● **Source texts of formatted documents**
○ ○ ○

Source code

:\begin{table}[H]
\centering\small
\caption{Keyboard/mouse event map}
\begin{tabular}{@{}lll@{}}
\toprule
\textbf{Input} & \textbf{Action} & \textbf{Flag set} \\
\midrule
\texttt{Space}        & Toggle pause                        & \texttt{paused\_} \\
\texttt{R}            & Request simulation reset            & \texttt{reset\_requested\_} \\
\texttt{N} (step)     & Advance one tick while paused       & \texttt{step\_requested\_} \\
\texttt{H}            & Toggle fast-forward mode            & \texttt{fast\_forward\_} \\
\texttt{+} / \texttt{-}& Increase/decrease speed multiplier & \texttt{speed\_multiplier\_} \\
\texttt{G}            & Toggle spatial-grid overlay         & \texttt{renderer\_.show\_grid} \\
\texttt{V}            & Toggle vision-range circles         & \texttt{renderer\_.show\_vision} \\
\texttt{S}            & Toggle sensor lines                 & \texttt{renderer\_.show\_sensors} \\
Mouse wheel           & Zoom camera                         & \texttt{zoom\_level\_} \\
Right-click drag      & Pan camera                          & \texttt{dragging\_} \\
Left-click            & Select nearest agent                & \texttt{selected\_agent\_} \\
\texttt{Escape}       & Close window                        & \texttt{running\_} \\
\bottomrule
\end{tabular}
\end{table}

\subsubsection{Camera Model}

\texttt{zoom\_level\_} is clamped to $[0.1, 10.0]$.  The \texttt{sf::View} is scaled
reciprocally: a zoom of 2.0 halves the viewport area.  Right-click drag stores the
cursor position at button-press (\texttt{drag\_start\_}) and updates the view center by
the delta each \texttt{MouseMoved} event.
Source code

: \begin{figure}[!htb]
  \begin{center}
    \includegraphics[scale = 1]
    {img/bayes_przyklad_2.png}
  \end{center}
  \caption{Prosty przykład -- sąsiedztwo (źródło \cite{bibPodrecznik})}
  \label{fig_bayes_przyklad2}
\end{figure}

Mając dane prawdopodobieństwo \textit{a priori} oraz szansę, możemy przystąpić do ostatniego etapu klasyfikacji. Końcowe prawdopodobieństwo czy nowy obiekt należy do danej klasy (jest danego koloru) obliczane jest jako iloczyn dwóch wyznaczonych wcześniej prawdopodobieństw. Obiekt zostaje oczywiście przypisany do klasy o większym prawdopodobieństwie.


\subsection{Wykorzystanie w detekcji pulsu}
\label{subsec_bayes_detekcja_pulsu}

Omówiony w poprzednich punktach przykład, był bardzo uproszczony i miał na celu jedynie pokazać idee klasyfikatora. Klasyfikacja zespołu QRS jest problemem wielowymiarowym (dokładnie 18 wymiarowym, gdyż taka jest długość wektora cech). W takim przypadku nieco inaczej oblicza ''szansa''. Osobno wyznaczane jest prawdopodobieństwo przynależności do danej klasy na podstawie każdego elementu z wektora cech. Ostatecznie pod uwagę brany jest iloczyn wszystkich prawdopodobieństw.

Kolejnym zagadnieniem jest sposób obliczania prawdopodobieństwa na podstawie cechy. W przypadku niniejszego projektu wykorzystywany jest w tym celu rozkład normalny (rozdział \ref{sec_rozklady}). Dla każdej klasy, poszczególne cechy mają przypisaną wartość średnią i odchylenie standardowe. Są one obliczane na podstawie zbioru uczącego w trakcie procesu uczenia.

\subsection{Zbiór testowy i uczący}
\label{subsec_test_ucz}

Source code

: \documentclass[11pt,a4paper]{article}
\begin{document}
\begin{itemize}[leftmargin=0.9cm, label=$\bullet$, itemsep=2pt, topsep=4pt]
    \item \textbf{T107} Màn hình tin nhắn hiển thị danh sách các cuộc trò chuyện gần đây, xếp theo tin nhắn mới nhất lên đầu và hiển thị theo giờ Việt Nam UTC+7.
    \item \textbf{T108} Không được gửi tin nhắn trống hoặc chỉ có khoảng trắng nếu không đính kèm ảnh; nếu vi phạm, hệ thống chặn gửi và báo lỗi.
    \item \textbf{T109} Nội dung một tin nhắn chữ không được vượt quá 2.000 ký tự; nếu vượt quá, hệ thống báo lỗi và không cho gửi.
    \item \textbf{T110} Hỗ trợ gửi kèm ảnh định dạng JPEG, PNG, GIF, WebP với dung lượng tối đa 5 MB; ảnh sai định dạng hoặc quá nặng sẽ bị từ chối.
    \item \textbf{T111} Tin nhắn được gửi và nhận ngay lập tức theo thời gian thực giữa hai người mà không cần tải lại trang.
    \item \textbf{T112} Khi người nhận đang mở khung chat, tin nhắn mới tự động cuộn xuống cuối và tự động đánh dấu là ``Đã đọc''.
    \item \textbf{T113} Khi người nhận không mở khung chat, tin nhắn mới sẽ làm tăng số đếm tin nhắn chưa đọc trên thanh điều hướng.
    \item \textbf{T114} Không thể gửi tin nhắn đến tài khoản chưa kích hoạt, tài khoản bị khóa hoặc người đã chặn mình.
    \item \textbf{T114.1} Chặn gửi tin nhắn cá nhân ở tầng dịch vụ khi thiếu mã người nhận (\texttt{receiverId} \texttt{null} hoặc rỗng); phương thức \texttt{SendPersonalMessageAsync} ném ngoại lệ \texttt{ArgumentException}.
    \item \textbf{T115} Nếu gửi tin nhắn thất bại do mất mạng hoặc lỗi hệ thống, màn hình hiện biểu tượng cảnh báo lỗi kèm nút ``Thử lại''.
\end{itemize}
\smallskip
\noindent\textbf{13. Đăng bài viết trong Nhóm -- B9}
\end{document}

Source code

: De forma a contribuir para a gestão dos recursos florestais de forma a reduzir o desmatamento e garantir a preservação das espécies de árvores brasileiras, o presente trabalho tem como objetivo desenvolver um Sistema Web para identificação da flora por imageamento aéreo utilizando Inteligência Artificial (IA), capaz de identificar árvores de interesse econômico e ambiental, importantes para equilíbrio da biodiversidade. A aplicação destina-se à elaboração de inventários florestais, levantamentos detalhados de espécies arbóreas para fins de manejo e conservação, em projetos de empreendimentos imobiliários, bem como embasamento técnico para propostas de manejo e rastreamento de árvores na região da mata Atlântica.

○ ○ ○

● **YOUR ASSIGNMENT**
Among the entries above, the line containing "Việt Nam UTC+7.", the line containing "đã chặn mình.", and all lines between them are to be restated word for word; nothing else belongs in the reply.

● **EXPECTED ANSWER**
    \item \textbf{T107} Màn hình tin nhắn hiển thị danh sách các cuộc trò chuyện gần đây, xếp theo tin nhắn mới nhất lên đầu và hiển thị theo giờ Việt Nam UTC+7.
    \item \textbf{T108} Không được gửi tin nhắn trống hoặc chỉ có khoảng trắng nếu không đính kèm ảnh; nếu vi phạm, hệ thống chặn gửi và báo lỗi.
    \item \textbf{T109} Nội dung một tin nhắn chữ không được vượt quá 2.000 ký tự; nếu vượt quá, hệ thống báo lỗi và không cho gửi.
    \item \textbf{T110} Hỗ trợ gửi kèm ảnh định dạng JPEG, PNG, GIF, WebP với dung lượng tối đa 5 MB; ảnh sai định dạng hoặc quá nặng sẽ bị từ chối.
    \item \textbf{T111} Tin nhắn được gửi và nhận ngay lập tức theo thời gian thực giữa hai người mà không cần tải lại trang.
    \item \textbf{T112} Khi người nhận đang mở khung chat, tin nhắn mới tự động cuộn xuống cuối và tự động đánh dấu là ``Đã đọc''.
    \item \textbf{T113} Khi người nhận không mở khung chat, tin nhắn mới sẽ làm tăng số đếm tin nhắn chưa đọc trên thanh điều hướng.
    \item \textbf{T114} Không thể gửi tin nhắn đến tài khoản chưa kích hoạt, tài khoản bị khóa hoặc người đã chặn mình.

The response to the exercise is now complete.